第1回イタリア国際指揮者コンクール 第3位入賞
第4回ニーノ・ロータ国際指揮者コンクール 聴衆賞受賞・ファイナリスト

 
 
― わずか1ヶ月の間にふたつの国際コンクールで受賞という快挙、おめでとうございます。まずコンクールの概要について教えていただけますか
 
「 第1回イタリア国際指揮者コンクール」は、西イタリアの地中海に面するボルディゲーラで2019年9月3日から7日に行われました。書類選考から、現地では50数名16名8名3名とラウンドを進み、最終的に第3位を受賞することができました。少しばかりの賞金とボルディゲーラ交響楽団とのコンサートで指揮する機会をいただけることとなりました。
 
また、ニーノ・ロータ国際指揮者コンクール」の方は、10月1日から7日まで、イタリア南部のマテーラで開催され、聴衆賞を受賞し3名のファイナリストの1人となりました。ファイナリストは3名ですが、最高位以外は順位としては同着扱いとなり、実質上の最高位次点となります。それとは別に副賞がいくつかあったのですが、私はターラントという町でのファイナリスト3名での演奏会で聴衆賞を受賞いたしました。

 
 

― どんなところに苦労しましたか
 
コンクールの曲を勉強するのは、いつもどおりの作業ですが分量が多いです。大変なのは、音楽とは直接関係しませんが、旅の手配を自分ひとりですることです。行き方を調べ、ホテルを予約して……慣れないとこれがむずかしい。「イタリア国際」と「ニーノ・ロータ」の間の約一ヶ月半の間に、カザフスタンとルーマニアでのコンクールに参加したので、日本と大陸を3往復しました。156時間飛行機に乗り、時差があるので、体力的にも厳いです。
 
さらに コンクールで はだんだんと人数が絞られていくため、毎回の結果発表ではハラハラさせられます。また当然ですが、日本語でオーケストラのリハーサルはできません。

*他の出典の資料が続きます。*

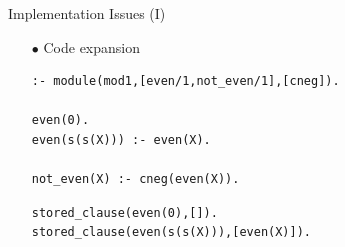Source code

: \documentclass[pdf,slideColor,contemporain]{prosper}
\begin{document}

\begin{slide}{Implementation Issues (I)}
     \begin{itemize}
        \item[$\bullet$] {\blue Code expansion}
\begin{small}
\begin{verbatim}
:- module(mod1,[even/1,not_even/1],[cneg]).

even(0).
even(s(s(X))) :- even(X).

not_even(X) :- cneg(even(X)).
\end{verbatim}
{\blue
\begin{verbatim}
stored_clause(even(0),[]).
stored_clause(even(s(s(X))),[even(X)]).

\end{verbatim}}
\end{small}
     \end{itemize}
\end{slide}
\end{document}
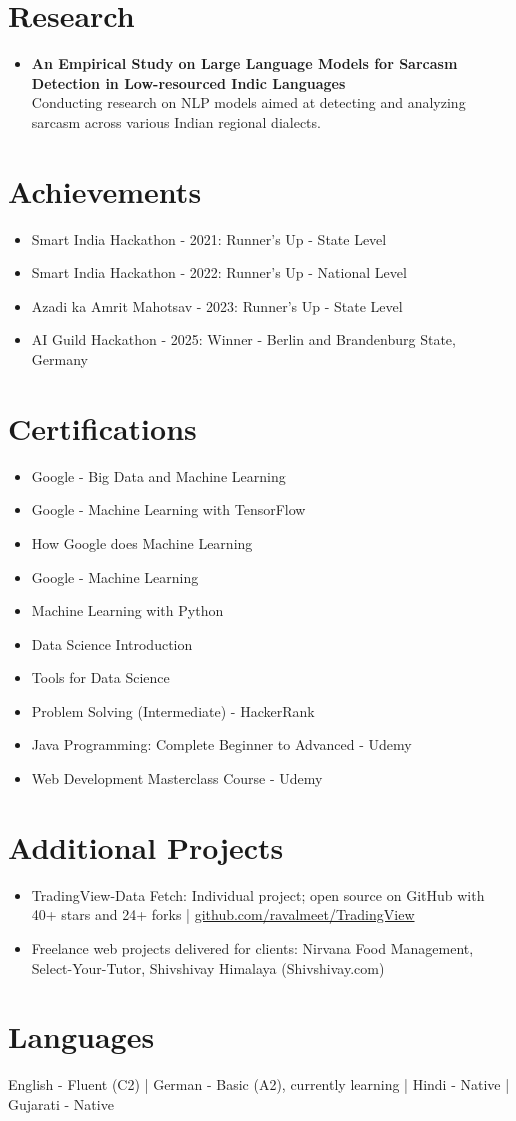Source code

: \documentclass[a4paper,10pt]{article}
\begin{document}
\section*{Research}
\begin{itemize}
\item \textbf{An Empirical Study on Large Language Models for Sarcasm Detection in Low-resourced Indic Languages}\\ Conducting research on NLP models aimed at detecting and analyzing sarcasm across various Indian regional dialects.
\end{itemize}

\section*{Achievements}
\begin{itemize}
\item Smart India Hackathon - 2021: Runner's Up - State Level
\item Smart India Hackathon - 2022: Runner's Up - National Level
\item Azadi ka Amrit Mahotsav - 2023: Runner's Up - State Level
\item AI Guild Hackathon - 2025: Winner - Berlin and Brandenburg State, Germany
\end{itemize}

\section*{Certifications}
\begin{itemize}
\item Google - Big Data and Machine Learning
\item Google - Machine Learning with TensorFlow
\item How Google does Machine Learning
\item Google - Machine Learning
\item Machine Learning with Python
\item Data Science Introduction
\item Tools for Data Science
\item Problem Solving (Intermediate) - HackerRank
\item Java Programming: Complete Beginner to Advanced - Udemy
\item Web Development Masterclass Course - Udemy
\end{itemize}

\section*{Additional Projects}
\begin{itemize}
\item TradingView-Data Fetch: Individual project; open source on GitHub with 40+ stars and 24+ forks | \href{https://github.com/ravalmeet/TradingView}{github.com/ravalmeet/TradingView}
\item Freelance web projects delivered for clients: Nirvana Food Management, Select-Your-Tutor, Shivshivay Himalaya (Shivshivay.com)
\end{itemize}

\section*{Languages}
English - Fluent (C2) | German - Basic (A2), currently learning | Hindi - Native | Gujarati - Native\par
\end{document}
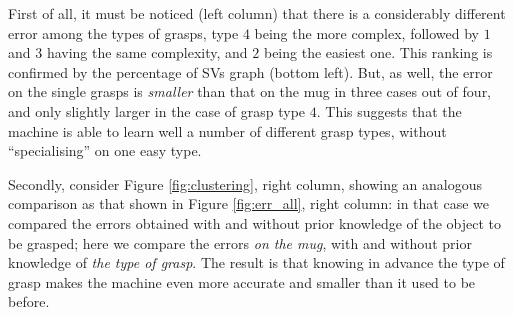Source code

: First of all, it must be noticed (left column) that there is a
considerably different error among the types of grasps, type $4$ being
the more complex, followed by $1$ and $3$ having the same complexity,
and $2$ being the easiest one. This ranking is confirmed by the
percentage of SVs graph (bottom left). But, as well, the error on the
single grasps is \emph{smaller} than that on the mug in three cases
out of four, and only slightly larger in the case of grasp type
$4$. This suggests that the machine is able to learn well a number of
different grasp types, without ``specialising'' on one easy type.

Secondly, consider Figure \ref{fig:clustering}, right column, showing
an analogous comparison as that shown in Figure \ref{fig:err_all},
right column: in that case we compared the errors obtained with and
without prior knowledge of the object to be grasped; here we compare
the errors \emph{on the mug}, with and without prior knowledge of
\emph{the type of grasp}. The result is that knowing in advance the
type of grasp makes the machine even more accurate and smaller than it
used to be before.
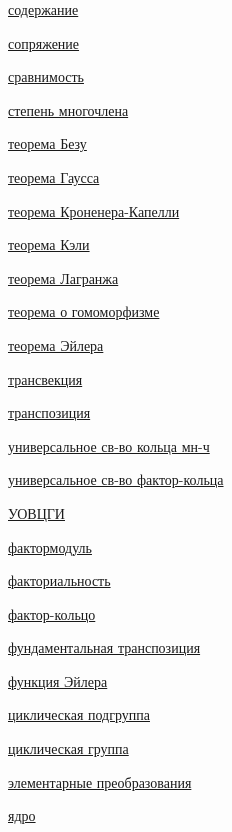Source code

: \documentclass[a4paper,100pt]{article}
\theoremstyle{indented}
\theoremstyle{definition}
\theoremstyle{remark}
\begin{document}
\begin{multicols}{2}
    \hyperlink{n30}{содержание}\

    \hyperlink{n81}{сопряжение}\

    \hyperlink{n23}{сравнимость}\

    \hyperlink{n29}{степень многочлена}\

    \hyperlink{n34}{теорема Безу}\

    \hyperlink{n32}{теорема Гаусса}\

    \hyperlink{n64}{теорема Кроненера-Капелли}\

    \hyperlink{n80}{теорема Кэли}\

    \hyperlink{n90}{теорема Лагранжа}\

    \hyperlink{n25}{теорема о гомоморфизме}\

    \hyperlink{n91}{теорема Эйлера}\

    \hyperlink{n57}{трансвекция}\

    \hyperlink{n74}{транспозиция}\

    \hyperlink{n33}{универсальное св-во кольца мн-ч}\

    \hyperlink{n26}{универсальное св-во фактор-кольца}\

    \hyperlink{n11}{УОВЦГИ}\

    \hyperlink{n50}{фактормодуль}\

    \hyperlink{n12}{факториальность}\

    \hyperlink{n24}{фактор-кольцо}\

    \hyperlink{n75}{фундаментальная транспозиция}\

    \hyperlink{n85}{функция Эйлера}\

    \hyperlink{n68}{циклическая подгруппа}\

    \hyperlink{n67}{циклическая группа}\

    \hyperlink{n59}{элементарные преобразования}\

    \hyperlink{n20}{ядро}\
    

\end{multicols}
\end{document}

原則は英語となるのですが、小節番号などの単純なことは簡単なイタリア語も使うようにして、リハーサルがスムーズに進むよう努めました。

 


▲第4回ニーノ・ロータ国際指揮者コンクール 表彰式
 

▲第1 回イタリア国際指揮者コンクール 表彰式
 

▲表彰状

 

― そもそもどのような経緯で、指揮者を目指すことになったのですか
 
ピアノは7才の時、習い事で始めました。ピアノを弾くのが好きで、中学2年の頃には音大に進学することを考えていました。ところが中学3年の時に部員であった吹奏楽部で顧問の先生の代わりに指揮をすることになりました。その時に、いわば電気が走るような感覚で、迷いなくすぐに「これだ!」指揮者になろう、と決めました。高校1年の冬に、広上淳一先生のレッスンを見学させていただきました。たいへん厳しく指導をされていましたが、その時には既に受験しようと思っていました。
 
 

― 東京音楽大学在学中はどう過ごしましたか
 
自分なりに必死でしたが、レッスンでは広上先生に怒られてばかりいました。そして東京音大で恵まれていたのは、実際のオーケストラを指揮する機会が数多くあったことです。まずは大変稀有で充実している「合同レッスン」です。これは器楽専攻の学生が自主的に集まって編成したオーケストラでレッスンを受けるものです。それとは別に、学生のオーケストラ公演を10回位は振りました。オーケストラと接する回数が多かったことが、指揮者としての財産となっています。
 
 

― 卒業後は?
 
アマチュア・オーケストラを指揮したり、広上先生のアシスタントや合唱指揮などをさせていただきました。海外でも勉強したかったため、2015年から2年間、ベルリンに居を移し、コンクールやマスタークラスを渡り歩きました。いろいろな国籍の指揮者から学び、さまざまな国のオーケストラを指揮し、良い経験になりました。
 
 

― これからの抱負を聞かせてください
 
今回の2回の受賞をひとつの契機とし、活動の幅を広げていきたいです。これには努力が必要ですが、簡単なことではないとも思います。
広上先生にもご相談させていただきつつ、一歩一歩精進して参ります。先生は常に、厳しいと同時に温かく弟子たちを見守ってくださり、感謝に堪えません。
 
また、人文系-政治・経済・宗教・哲学・文学のことに興味があり、音楽の勉強にも役立てることができればと思っています。たとえばベートーヴェンの「第九交響曲」 の元にあるのはフリーメーソンの思想ですが、音楽以外の分野を勉強していたことで、こうした関連性が見えてくることもあります。10年、20年越しの話になるかもしれませんが、そうしたことをいずれ本のような形でまとめられたらおもしろいかな、とも考えています。